What needs to be done: From the first line to the last, repeat the records exactly and skip the pictures.

[Records from a data source]

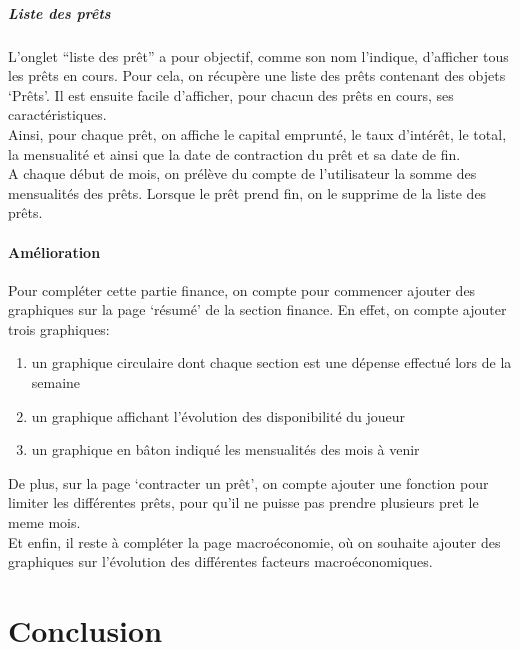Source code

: \subsubsection{Liste des prêts}
L'onglet “liste des prêt” a pour objectif, comme son nom l’indique, d’afficher tous les prêts en cours. Pour cela, on récupère une liste des prêts contenant des objets ‘Prêts’. Il est ensuite facile d’afficher, pour chacun des prêts en cours, ses caractéristiques. \\
Ainsi, pour chaque prêt, on affiche le capital emprunté, le taux d'intérêt, le total, la mensualité et ainsi que la date de contraction du prêt et sa date de fin. \\


A chaque début de mois, on prélève du compte de l’utilisateur la somme des mensualités des prêts.
Lorsque le prêt prend fin, on le supprime de la liste des prêts.



\subsection{Amélioration}
Pour compléter cette partie finance, on compte pour commencer ajouter des graphiques sur la page ‘résumé’ de la section finance. En effet, on compte ajouter trois graphiques:



\begin{enumerate}
\item un graphique circulaire dont chaque section est une dépense effectué lors de la semaine
\item un graphique affichant l’évolution des disponibilité du joueur
\item un graphique en bâton indiqué les mensualités des mois à venir
\end{enumerate}



De plus, sur la page ‘contracter un prêt’, on compte ajouter une fonction pour limiter les différentes prêts, pour qu’il ne puisse pas prendre plusieurs pret le meme mois. \\
Et enfin, il reste à compléter la page macroéconomie, où on souhaite ajouter des graphiques sur l’évolution des différentes facteurs macroéconomiques.



\part{Conclusion}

Finished exercise:
Source code

: \subsubsection{Liste des prêts}
L'onglet “liste des prêt” a pour objectif, comme son nom l’indique, d’afficher tous les prêts en cours. Pour cela, on récupère une liste des prêts contenant des objets ‘Prêts’. Il est ensuite facile d’afficher, pour chacun des prêts en cours, ses caractéristiques. \\
Ainsi, pour chaque prêt, on affiche le capital emprunté, le taux d'intérêt, le total, la mensualité et ainsi que la date de contraction du prêt et sa date de fin. \\


A chaque début de mois, on prélève du compte de l’utilisateur la somme des mensualités des prêts.
Lorsque le prêt prend fin, on le supprime de la liste des prêts.



\subsection{Amélioration}
Pour compléter cette partie finance, on compte pour commencer ajouter des graphiques sur la page ‘résumé’ de la section finance. En effet, on compte ajouter trois graphiques:



\begin{enumerate}
\item un graphique circulaire dont chaque section est une dépense effectué lors de la semaine
\item un graphique affichant l’évolution des disponibilité du joueur
\item un graphique en bâton indiqué les mensualités des mois à venir
\end{enumerate}



De plus, sur la page ‘contracter un prêt’, on compte ajouter une fonction pour limiter les différentes prêts, pour qu’il ne puisse pas prendre plusieurs pret le meme mois. \\
Et enfin, il reste à compléter la page macroéconomie, où on souhaite ajouter des graphiques sur l’évolution des différentes facteurs macroéconomiques.



\part{Conclusion}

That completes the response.